Whenever a line in the data holds the string "primary", pull that line out.

◇ ◇ ◇

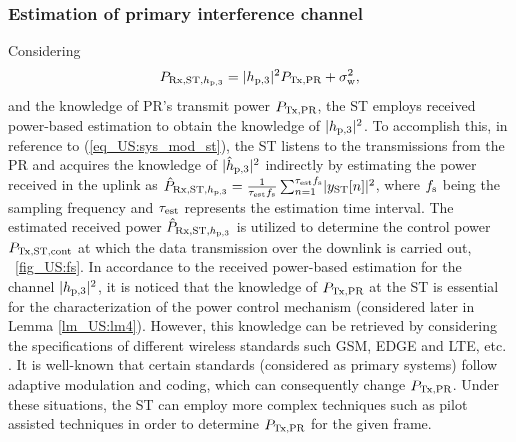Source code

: \subsubsection{Estimation of primary interference channel}
Considering
\begin{equation}
P_{\text{Rx,ST,$h_{\text{p,3}}$}} = |h_{\text{p,3}}|^2 P_{\text{Tx,PR}} + \sigma^2_{\text{w}} \label{eq_US:prcvd}, 
\end{equation}
and the knowledge of PR's transmit power $P_{\text{Tx,PR}}$, the ST employs received power-based estimation to obtain the knowledge of $|h_{\text{p,3}}|^2$. To accomplish this, in reference to (\ref{eq_US:sys_mod_st}), the ST listens to the transmissions from the PR and acquires the knowledge of $|\hat{h}_{\text{p,3}}|^2$ indirectly by estimating the power received in the uplink as $\hat{P}_{\text{Rx,ST,$h_{\text{p,3}}$}} = {\frac{1}{{\tau_{\text{est}} f_{\text{s}}}}\sum_{n=1}^{\tau_{\text{est}} f_{\text{s}}}} {|y_{\text{ST}}[n]|^2}$, where $f_{\text{s}}$ being the sampling frequency and $\tau_{\text{est}}$ represents the estimation time interval. 
The estimated received power $\hat{P}_{\text{Rx,ST,$h_{\text{p,3}}$}}$ is utilized to determine the control power $P_{\text{Tx,ST,cont}}$ at which the data transmission over the downlink is carried out, \figurename~\ref{fig_US:fs}. In accordance to the received power-based estimation for the channel $|h_{\text{p,3}}|^2$, it is noticed that the knowledge of $P_{\text{Tx,PR}}$ at the ST is essential for the characterization of the power control mechanism (considered later in Lemma \ref{lm_US:lm4}). However, this knowledge can be retrieved by considering the specifications of different wireless standards such GSM, EDGE and LTE, etc. \cite{Sharma14}. It is well-known that certain standards (considered as primary systems) follow adaptive modulation and coding, which can consequently change $P_{\text{Tx,PR}}$. Under these situations, the ST can employ more complex techniques such as pilot assisted techniques in order to determine $P_{\text{Tx,PR}}$ for the given frame.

◇ ◇ ◇

● FINISHED EXERCISE
: \subsubsection{Estimation of primary interference channel}
The estimated received power $\hat{P}_{\text{Rx,ST,$h_{\text{p,3}}$}}$ is utilized to determine the control power $P_{\text{Tx,ST,cont}}$ at which the data transmission over the downlink is carried out, \figurename~\ref{fig_US:fs}. In accordance to the received power-based estimation for the channel $|h_{\text{p,3}}|^2$, it is noticed that the knowledge of $P_{\text{Tx,PR}}$ at the ST is essential for the characterization of the power control mechanism (considered later in Lemma \ref{lm_US:lm4}). However, this knowledge can be retrieved by considering the specifications of different wireless standards such GSM, EDGE and LTE, etc. \cite{Sharma14}. It is well-known that certain standards (considered as primary systems) follow adaptive modulation and coding, which can consequently change $P_{\text{Tx,PR}}$. Under these situations, the ST can employ more complex techniques such as pilot assisted techniques in order to determine $P_{\text{Tx,PR}}$ for the given frame.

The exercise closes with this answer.